╭──

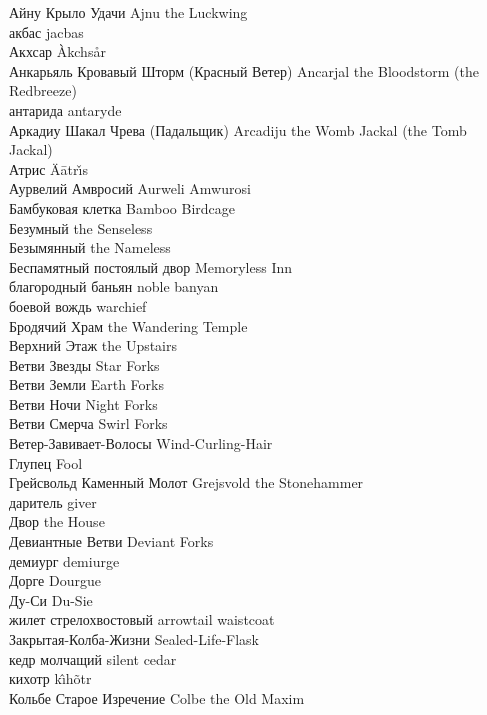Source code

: Айну Крыло Удачи \hfill Ajnu the Luckwing\\
акбас \hfill jacbas\\
Акхсар \hfill \`{A}kchs\r{a}r\\
Анкарьяль Кровавый Шторм (Красный Ветер) \hfill Ancarjal the Bloodstorm (the Redbreeze)\\
антарида \hfill antaryde\\
Аркадиу Шакал Чрева (Падальщик) \hfill Arcadiju the Womb Jackal (the Tomb Jackal)\\
Атрис \hfill \"{A}\={a}tr\v{\i}s\\
Аурвелий Амвросий \hfill Aurweli Amwurosi\\
Бамбуковая клетка \hfill Bamboo Birdcage\\
Безумный \hfill the Senseless\\
Безымянный \hfill the Nameless\\
Беспамятный постоялый двор \hfill Memoryless Inn\\
благородный баньян \hfill noble banyan\\
боевой вождь \hfill warchief\\
Бродячий Храм \hfill the Wandering Temple\\
Верхний Этаж \hfill the Upstairs\\
Ветви Звезды \hfill Star Forks\\
Ветви Земли \hfill Earth Forks\\
Ветви Ночи \hfill Night Forks\\
Ветви Смерча \hfill Swirl Forks\\
Ветер-Завивает-Волосы \hfill Wind-Curling-Hair\\
Глупец \hfill Fool\\
Грейсвольд Каменный Молот \hfill Grejsvold the Stonehammer\\
даритель \hfill giver\\
Двор \hfill the House\\
Девиантные Ветви \hfill Deviant Forks\\
демиург \hfill demiurge\\
Дорге \hfill Dourgue\\
Ду-Си \hfill Du-Sie\\
жилет стрелохвостовый \hfill arrowtail waistcoat\\
Закрытая-Колба-Жизни \hfill Sealed-Life-Flask\\
кедр молчащий \hfill silent cedar\\
кихотр \hfill k\^{\i}h\~{o}tr\\
Кольбе Старое Изречение \hfill Colbe the Old Maxim\\
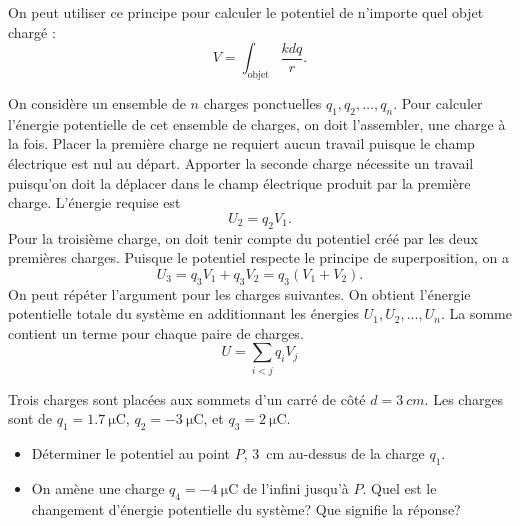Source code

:On peut utiliser ce principe pour calculer le potentiel de n'importe quel objet
chargé :
\[
  V = \int_\text{objet} \frac{k dq}{r}.
\]



On considère un ensemble de $n$ charges ponctuelles $q_1, q_2, \ldots, q_n$.
Pour calculer l'énergie potentielle de cet ensemble de charges, on doit
l'assembler, une charge à la fois. Placer la première charge ne requiert aucun
travail puisque le champ électrique est nul au départ. Apporter la seconde
charge nécessite un travail puisqu'on doit la déplacer dans le champ électrique
produit par la première charge. L'énergie requise est
\[
  U_2 = q_2 V_1.
\]
Pour la troisième charge, on doit tenir compte du potentiel créé par les deux
premières charges. Puisque le potentiel respecte le principe de superposition,
on a
\[
  U_3 = q_3 V_1 + q_3 V_2 = q_3 (V_1 + V_2).
\]
On peut répéter l'argument pour les charges suivantes. On obtient l'énergie
potentielle totale du système en additionnant les énergies $U_1, U_2, \ldots,
U_n$.  La somme contient un terme pour chaque paire de charges.
\[
  U = \sum_{i < j} q_i V_j
\]


\begin{diapobox}


  Trois charges sont placées aux sommets d'un carré de côté $d = \SI{3}{cm}$. Les
  charges sont de $q_1 = \SI{1.7}{\micro\coulomb}$, $q_2 = \SI{-3}{\micro\coulomb}$,
  et $q_3 = \SI{2}{\micro\coulomb}$.

  \begin{itemize}
    \item Déterminer le potentiel au point $P$, \SI{3}{cm} au-dessus de la
      charge $q_1$.
    \item On amène une charge $q_4 = \SI{-4}{\micro\coulomb}$ de l'infini jusqu'à $P$.
      Quel est le changement d'énergie potentielle du système? Que signifie la
      réponse?
  \end{itemize}

  \begin{center}
  \end{center}
\end{diapobox}

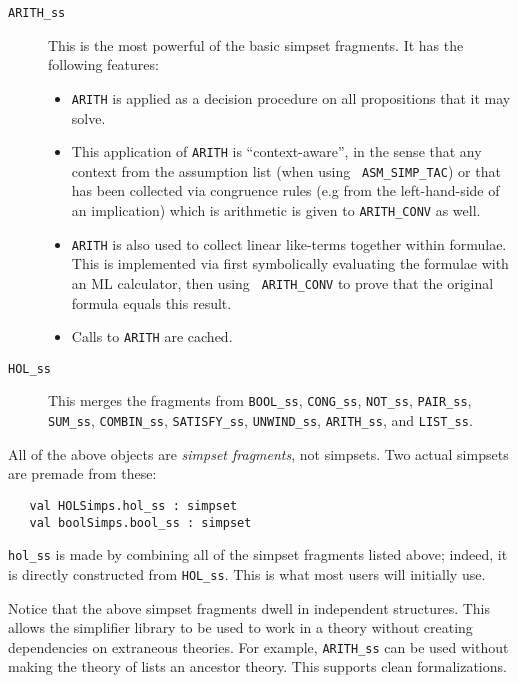 \documentclass[a4]{article}
\begin{document}
\begin{description}
\item[{\tt ARITH\_ss}] This is the most powerful of the basic
  simpset fragments.  It has the following features:
  \begin{itemize}
  \item {\tt ARITH} is applied as a decision procedure
    on all propositions that it may solve.
  \item This application of {\tt ARITH} is ``context-aware'', in the
    sense that any context from the assumption list (when using {\tt
      ASM\_SIMP\_TAC}) or that has been collected via congruence rules
    (e.g from the left-hand-side of an implication) which is
    arithmetic is given to {\tt ARITH\_CONV} as well.
  \item {\tt ARITH} is also used to collect linear like-terms together
    within formulae.  This is implemented via first symbolically
    evaluating the formulae with an ML calculator, then using {\tt
      ARITH\_CONV} to prove that the original formula equals this
    result.
  \item Calls to {\tt ARITH} are cached.
  \end{itemize}

\item[{\tt HOL\_ss}] This merges the fragments from {\tt BOOL\_ss},
  {\tt CONG\_ss}, {\tt NOT\_ss}, {\tt PAIR\_ss},
  {\tt SUM\_ss}, {\tt COMBIN\_ss}, {\tt SATISFY\_ss},
  {\tt UNWIND\_ss}, {\tt ARITH\_ss}, and {\tt LIST\_ss}.
\end{description}

All of the above objects are {\em simpset fragments}, not simpsets.
Two actual simpsets are premade from these:
\begin{boxed} \begin{verbatim}
   val HOLSimps.hol_ss : simpset
   val boolSimps.bool_ss : simpset
\end{verbatim} \end{boxed}
{\tt hol\_ss} is made by combining all of the simpset fragments listed
above; indeed, it is directly constructed from {\tt HOL\_ss}.  This is
what most users will initially use.


Notice that the above simpset fragments dwell in independent
structures. This allows the simplifier library to be used to work in a
theory without creating dependencies on extraneous theories. For
example, {\tt ARITH\_ss} can be used without making the theory of lists
an ancestor theory. This supports clean formalizations.
\end{document}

╰──

» Task requirements: Copy out the records exactly; the pictures stay behind.

» Written answer:
Source code

: Айну Крыло Удачи \hfill Ajnu the Luckwing\\
акбас \hfill jacbas\\
Акхсар \hfill \`{A}kchs\r{a}r\\
Анкарьяль Кровавый Шторм (Красный Ветер) \hfill Ancarjal the Bloodstorm (the Redbreeze)\\
антарида \hfill antaryde\\
Аркадиу Шакал Чрева (Падальщик) \hfill Arcadiju the Womb Jackal (the Tomb Jackal)\\
Атрис \hfill \"{A}\={a}tr\v{\i}s\\
Аурвелий Амвросий \hfill Aurweli Amwurosi\\
Бамбуковая клетка \hfill Bamboo Birdcage\\
Безумный \hfill the Senseless\\
Безымянный \hfill the Nameless\\
Беспамятный постоялый двор \hfill Memoryless Inn\\
благородный баньян \hfill noble banyan\\
боевой вождь \hfill warchief\\
Бродячий Храм \hfill the Wandering Temple\\
Верхний Этаж \hfill the Upstairs\\
Ветви Звезды \hfill Star Forks\\
Ветви Земли \hfill Earth Forks\\
Ветви Ночи \hfill Night Forks\\
Ветви Смерча \hfill Swirl Forks\\
Ветер-Завивает-Волосы \hfill Wind-Curling-Hair\\
Глупец \hfill Fool\\
Грейсвольд Каменный Молот \hfill Grejsvold the Stonehammer\\
даритель \hfill giver\\
Двор \hfill the House\\
Девиантные Ветви \hfill Deviant Forks\\
демиург \hfill demiurge\\
Дорге \hfill Dourgue\\
Ду-Си \hfill Du-Sie\\
жилет стрелохвостовый \hfill arrowtail waistcoat\\
Закрытая-Колба-Жизни \hfill Sealed-Life-Flask\\
кедр молчащий \hfill silent cedar\\
кихотр \hfill k\^{\i}h\~{o}tr\\
Кольбе Старое Изречение \hfill Colbe the Old Maxim\\
Source code

:On peut utiliser ce principe pour calculer le potentiel de n'importe quel objet
chargé :
\[
  V = \int_\text{objet} \frac{k dq}{r}.
\]



On considère un ensemble de $n$ charges ponctuelles $q_1, q_2, \ldots, q_n$.
Pour calculer l'énergie potentielle de cet ensemble de charges, on doit
l'assembler, une charge à la fois. Placer la première charge ne requiert aucun
travail puisque le champ électrique est nul au départ. Apporter la seconde
charge nécessite un travail puisqu'on doit la déplacer dans le champ électrique
produit par la première charge. L'énergie requise est
\[
  U_2 = q_2 V_1.
\]
Pour la troisième charge, on doit tenir compte du potentiel créé par les deux
premières charges. Puisque le potentiel respecte le principe de superposition,
on a
\[
  U_3 = q_3 V_1 + q_3 V_2 = q_3 (V_1 + V_2).
\]
On peut répéter l'argument pour les charges suivantes. On obtient l'énergie
potentielle totale du système en additionnant les énergies $U_1, U_2, \ldots,
U_n$.  La somme contient un terme pour chaque paire de charges.
\[
  U = \sum_{i < j} q_i V_j
\]


\begin{diapobox}


  Trois charges sont placées aux sommets d'un carré de côté $d = \SI{3}{cm}$. Les
  charges sont de $q_1 = \SI{1.7}{\micro\coulomb}$, $q_2 = \SI{-3}{\micro\coulomb}$,
  et $q_3 = \SI{2}{\micro\coulomb}$.

  \begin{itemize}
    \item Déterminer le potentiel au point $P$, \SI{3}{cm} au-dessus de la
      charge $q_1$.
    \item On amène une charge $q_4 = \SI{-4}{\micro\coulomb}$ de l'infini jusqu'à $P$.
      Quel est le changement d'énergie potentielle du système? Que signifie la
      réponse?
  \end{itemize}

  \begin{center}
  \end{center}
\end{diapobox}

 \documentclass[a4]{article}
\begin{document}
\begin{description}
\item[{\tt ARITH\_ss}] This is the most powerful of the basic
  simpset fragments.  It has the following features:
  \begin{itemize}
  \item {\tt ARITH} is applied as a decision procedure
    on all propositions that it may solve.
  \item This application of {\tt ARITH} is ``context-aware'', in the
    sense that any context from the assumption list (when using {\tt
      ASM\_SIMP\_TAC}) or that has been collected via congruence rules
    (e.g from the left-hand-side of an implication) which is
    arithmetic is given to {\tt ARITH\_CONV} as well.
  \item {\tt ARITH} is also used to collect linear like-terms together
    within formulae.  This is implemented via first symbolically
    evaluating the formulae with an ML calculator, then using {\tt
      ARITH\_CONV} to prove that the original formula equals this
    result.
  \item Calls to {\tt ARITH} are cached.
  \end{itemize}

\item[{\tt HOL\_ss}] This merges the fragments from {\tt BOOL\_ss},
  {\tt CONG\_ss}, {\tt NOT\_ss}, {\tt PAIR\_ss},
  {\tt SUM\_ss}, {\tt COMBIN\_ss}, {\tt SATISFY\_ss},
  {\tt UNWIND\_ss}, {\tt ARITH\_ss}, and {\tt LIST\_ss}.
\end{description}

All of the above objects are {\em simpset fragments}, not simpsets.
Two actual simpsets are premade from these:
\begin{boxed} \begin{verbatim}
   val HOLSimps.hol_ss : simpset
   val boolSimps.bool_ss : simpset
\end{verbatim} \end{boxed}
{\tt hol\_ss} is made by combining all of the simpset fragments listed
above; indeed, it is directly constructed from {\tt HOL\_ss}.  This is
what most users will initially use.


Notice that the above simpset fragments dwell in independent
structures. This allows the simplifier library to be used to work in a
theory without creating dependencies on extraneous theories. For
example, {\tt ARITH\_ss} can be used without making the theory of lists
an ancestor theory. This supports clean formalizations.
\end{document}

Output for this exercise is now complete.